**TASK ITEM**
Please return each entry that follows exactly as written, and keep the pictures out.

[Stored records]
=-=-=
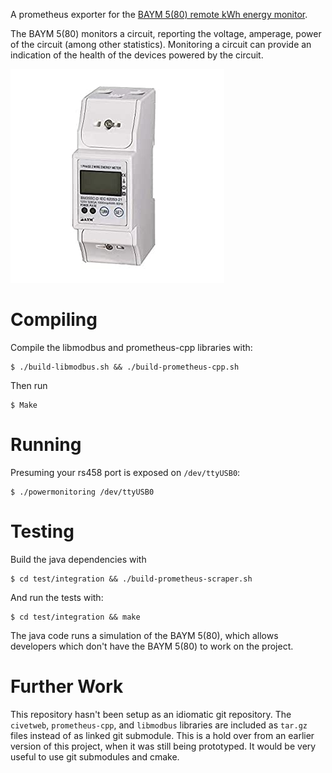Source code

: A prometheus exporter for the [BAYM 5(80) remote kWh energy monitor](https://www.amazon.ca/Single-Digital-Modbus-Din-Rail-Multi-Function/dp/B07YWNVQ62/).

The BAYM 5(80) monitors a circuit, reporting the voltage, amperage, power of
the circuit (among other statistics). Monitoring a circuit can provide an
indication of the health of the devices powered by the circuit.

![](image/baym-5-80.jpg)


Compiling
=========

Compile the libmodbus and prometheus-cpp libraries with:

    $ ./build-libmodbus.sh && ./build-prometheus-cpp.sh

Then run

    $ Make


Running
=======

Presuming your rs458 port is exposed on `/dev/ttyUSB0`:

    $ ./powermonitoring /dev/ttyUSB0


Testing
=======

Build the java dependencies with

    $ cd test/integration && ./build-prometheus-scraper.sh

And run the tests with:

    $ cd test/integration && make

The java code runs a simulation of the BAYM 5(80), which allows developers which
don't have the BAYM 5(80) to work on the project.


Further Work
============

This repository hasn't been setup as an idiomatic git repository. The
`civetweb`, `prometheus-cpp`, and `libmodbus` libraries are included as `tar.gz`
files instead of as linked git submodule. This is a hold over from an earlier
version of this project, when it was still being prototyped. It would be very
useful to use git submodules and cmake.

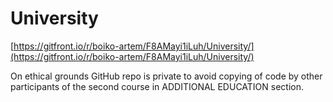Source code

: # University

[https://gitfront.io/r/boiko-artem/F8AMayi1iLuh/University/](https://gitfront.io/r/boiko-artem/F8AMayi1iLuh/University/)

On ethical grounds GitHub repo is private 
to avoid copying of code by other participants 
of the second course in ADDITIONAL EDUCATION section.
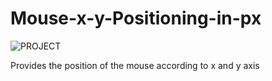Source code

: # Mouse-x-y-Positioning-in-px
![PROJECT](https://github.com/keshavkumar143/Mouse-x-y-Positioning-in-px/assets/93115745/11e92349-f64f-4b36-be69-4646257b49b2)

Provides the position of the mouse according to x and y axis
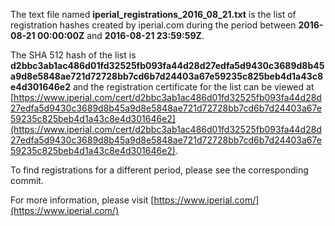The text file named **iperial_registrations_2016_08_21.txt** is the list of registration hashes created by iperial.com during the period between **2016-08-21 00:00:00Z** and **2016-08-21 23:59:59Z**.

The SHA 512 hash of the list is **d2bbc3ab1ac486d01fd32525fb093fa44d28d27edfa5d9430c3689d8b45a9d8e5848ae721d72728bb7cd6b7d24403a67e59235c825beb4d1a43c8e4d301646e2** and the registration certificate for the list can be viewed at [https://www.iperial.com/cert/d2bbc3ab1ac486d01fd32525fb093fa44d28d27edfa5d9430c3689d8b45a9d8e5848ae721d72728bb7cd6b7d24403a67e59235c825beb4d1a43c8e4d301646e2](https://www.iperial.com/cert/d2bbc3ab1ac486d01fd32525fb093fa44d28d27edfa5d9430c3689d8b45a9d8e5848ae721d72728bb7cd6b7d24403a67e59235c825beb4d1a43c8e4d301646e2).

To find registrations for a different period, please see the corresponding commit.

For more information, please visit [https://www.iperial.com/](https://www.iperial.com/)
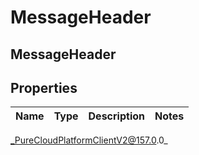 # MessageHeader

## MessageHeader

## Properties

|Name | Type | Description | Notes|
|------------ | ------------- | ------------- | -------------|



_PureCloudPlatformClientV2@157.0.0_

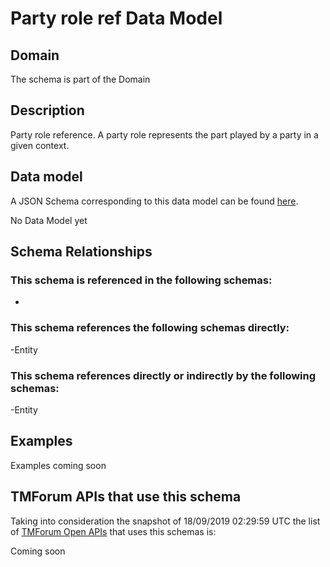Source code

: # Party role ref Data Model

## Domain

The  schema is part of the  Domain

## Description

Party role reference. A party role represents the part played by a party in a given context.

## Data model

A JSON Schema corresponding to this data model can be found
[here](https://github.com/tmforum-rand/schemas/blob/master/EngagedParty/PartyRoleRef.schema.json).

No Data Model yet

## Schema Relationships

### This schema is referenced in the following schemas:

-

### This schema references the following schemas directly:

-Entity

### This schema references directly or indirectly by the following schemas:

-Entity



## Examples

Examples coming soon

## TMForum APIs that use this schema

Taking into consideration the snapshot of 18/09/2019 02:29:59 UTC the list of [TMForum Open APIs](https://www.tmforum.org/open-apis/) that uses this schemas is:

Coming soon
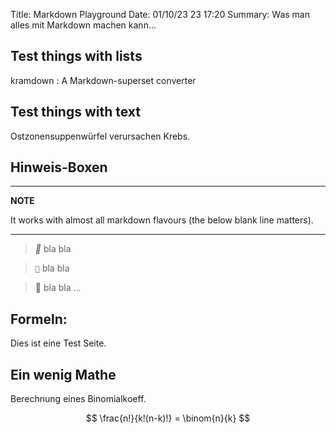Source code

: Title: Markdown Playground
Date: 01/10/23 23 17:20
Summary: Was man alles mit Markdown machen kann...

## Test things with lists

kramdown
: A Markdown-superset converter

## Test things with text

Ostzonensuppenwürfel verursachen Krebs.

## Hinweis-Boxen

---
**NOTE**

It works with almost all markdown flavours (the below blank line matters).

---

> *📝* bla bla

> ``📝`` bla bla

> 📝 bla bla ...


## Formeln:

Dies ist eine Test Seite.

## Ein wenig Mathe

Berechnung eines Binomialkoeff.

$$
\frac{n!}{k!(n-k)!} = \binom{n}{k}
$$

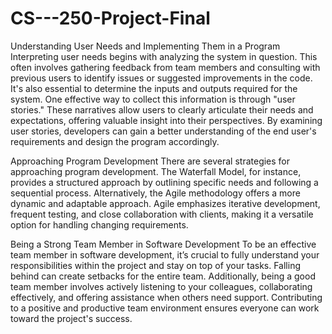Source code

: # CS---250-Project-Final
Understanding User Needs and Implementing Them in a Program
Interpreting user needs begins with analyzing the system in question. This often involves gathering feedback from team members and consulting with previous users to identify issues or suggested improvements in the code. It's also essential to determine the inputs and outputs required for the system. One effective way to collect this information is through "user stories." These narratives allow users to clearly articulate their needs and expectations, offering valuable insight into their perspectives. By examining user stories, developers can gain a better understanding of the end user's requirements and design the program accordingly.

Approaching Program Development
There are several strategies for approaching program development. The Waterfall Model, for instance, provides a structured approach by outlining specific needs and following a sequential process. Alternatively, the Agile methodology offers a more dynamic and adaptable approach. Agile emphasizes iterative development, frequent testing, and close collaboration with clients, making it a versatile option for handling changing requirements.

Being a Strong Team Member in Software Development
To be an effective team member in software development, it’s crucial to fully understand your responsibilities within the project and stay on top of your tasks. Falling behind can create setbacks for the entire team. Additionally, being a good team member involves actively listening to your colleagues, collaborating effectively, and offering assistance when others need support. Contributing to a positive and productive team environment ensures everyone can work toward the project's success.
=-=-=
**RESULT OF THE TASK**
Source code

: A prometheus exporter for the [BAYM 5(80) remote kWh energy monitor](https://www.amazon.ca/Single-Digital-Modbus-Din-Rail-Multi-Function/dp/B07YWNVQ62/).

The BAYM 5(80) monitors a circuit, reporting the voltage, amperage, power of
the circuit (among other statistics). Monitoring a circuit can provide an
indication of the health of the devices powered by the circuit.

![](image/baym-5-80.jpg)


Compiling
=========

Compile the libmodbus and prometheus-cpp libraries with:

    $ ./build-libmodbus.sh && ./build-prometheus-cpp.sh

Then run

    $ Make


Running
=======

Presuming your rs458 port is exposed on `/dev/ttyUSB0`:

    $ ./powermonitoring /dev/ttyUSB0


Testing
=======

Build the java dependencies with

    $ cd test/integration && ./build-prometheus-scraper.sh

And run the tests with:

    $ cd test/integration && make

The java code runs a simulation of the BAYM 5(80), which allows developers which
don't have the BAYM 5(80) to work on the project.


Further Work
============

This repository hasn't been setup as an idiomatic git repository. The
`civetweb`, `prometheus-cpp`, and `libmodbus` libraries are included as `tar.gz`
files instead of as linked git submodule. This is a hold over from an earlier
version of this project, when it was still being prototyped. It would be very
useful to use git submodules and cmake.

Source code

: # University

[https://gitfront.io/r/boiko-artem/F8AMayi1iLuh/University/](https://gitfront.io/r/boiko-artem/F8AMayi1iLuh/University/)

On ethical grounds GitHub repo is private 
to avoid copying of code by other participants 
of the second course in ADDITIONAL EDUCATION section.
Source code

: # Mouse-x-y-Positioning-in-px
![PROJECT](https://github.com/keshavkumar143/Mouse-x-y-Positioning-in-px/assets/93115745/11e92349-f64f-4b36-be69-4646257b49b2)

Provides the position of the mouse according to x and y axis
The text file named **iperial_registrations_2016_08_21.txt** is the list of registration hashes created by iperial.com during the period between **2016-08-21 00:00:00Z** and **2016-08-21 23:59:59Z**.

The SHA 512 hash of the list is **d2bbc3ab1ac486d01fd32525fb093fa44d28d27edfa5d9430c3689d8b45a9d8e5848ae721d72728bb7cd6b7d24403a67e59235c825beb4d1a43c8e4d301646e2** and the registration certificate for the list can be viewed at [https://www.iperial.com/cert/d2bbc3ab1ac486d01fd32525fb093fa44d28d27edfa5d9430c3689d8b45a9d8e5848ae721d72728bb7cd6b7d24403a67e59235c825beb4d1a43c8e4d301646e2](https://www.iperial.com/cert/d2bbc3ab1ac486d01fd32525fb093fa44d28d27edfa5d9430c3689d8b45a9d8e5848ae721d72728bb7cd6b7d24403a67e59235c825beb4d1a43c8e4d301646e2).

To find registrations for a different period, please see the corresponding commit.

For more information, please visit [https://www.iperial.com/](https://www.iperial.com/)
 # MessageHeader

## MessageHeader

## Properties

|Name | Type | Description | Notes|
|------------ | ------------- | ------------- | -------------|



_PureCloudPlatformClientV2@157.0.0_

Source code

: # Party role ref Data Model

## Domain

The  schema is part of the  Domain

## Description

Party role reference. A party role represents the part played by a party in a given context.

## Data model

A JSON Schema corresponding to this data model can be found
[here](https://github.com/tmforum-rand/schemas/blob/master/EngagedParty/PartyRoleRef.schema.json).

No Data Model yet

## Schema Relationships

### This schema is referenced in the following schemas:

-

### This schema references the following schemas directly:

-Entity

### This schema references directly or indirectly by the following schemas:

-Entity



## Examples

Examples coming soon

## TMForum APIs that use this schema

Taking into consideration the snapshot of 18/09/2019 02:29:59 UTC the list of [TMForum Open APIs](https://www.tmforum.org/open-apis/) that uses this schemas is:

Coming soon
Source code

: Title: Markdown Playground
Date: 01/10/23 23 17:20
Summary: Was man alles mit Markdown machen kann...

## Test things with lists

kramdown
: A Markdown-superset converter

## Test things with text

Ostzonensuppenwürfel verursachen Krebs.

## Hinweis-Boxen

---
**NOTE**

It works with almost all markdown flavours (the below blank line matters).

---

> *📝* bla bla

> ``📝`` bla bla

> 📝 bla bla ...


## Formeln:

Dies ist eine Test Seite.

## Ein wenig Mathe

Berechnung eines Binomialkoeff.

$$
\frac{n!}{k!(n-k)!} = \binom{n}{k}
$$

Source code

: # CS---250-Project-Final
Understanding User Needs and Implementing Them in a Program
Interpreting user needs begins with analyzing the system in question. This often involves gathering feedback from team members and consulting with previous users to identify issues or suggested improvements in the code. It's also essential to determine the inputs and outputs required for the system. One effective way to collect this information is through "user stories." These narratives allow users to clearly articulate their needs and expectations, offering valuable insight into their perspectives. By examining user stories, developers can gain a better understanding of the end user's requirements and design the program accordingly.

Approaching Program Development
There are several strategies for approaching program development. The Waterfall Model, for instance, provides a structured approach by outlining specific needs and following a sequential process. Alternatively, the Agile methodology offers a more dynamic and adaptable approach. Agile emphasizes iterative development, frequent testing, and close collaboration with clients, making it a versatile option for handling changing requirements.

Being a Strong Team Member in Software Development
To be an effective team member in software development, it’s crucial to fully understand your responsibilities within the project and stay on top of your tasks. Falling behind can create setbacks for the entire team. Additionally, being a good team member involves actively listening to your colleagues, collaborating effectively, and offering assistance when others need support. Contributing to a positive and productive team environment ensures everyone can work toward the project's success.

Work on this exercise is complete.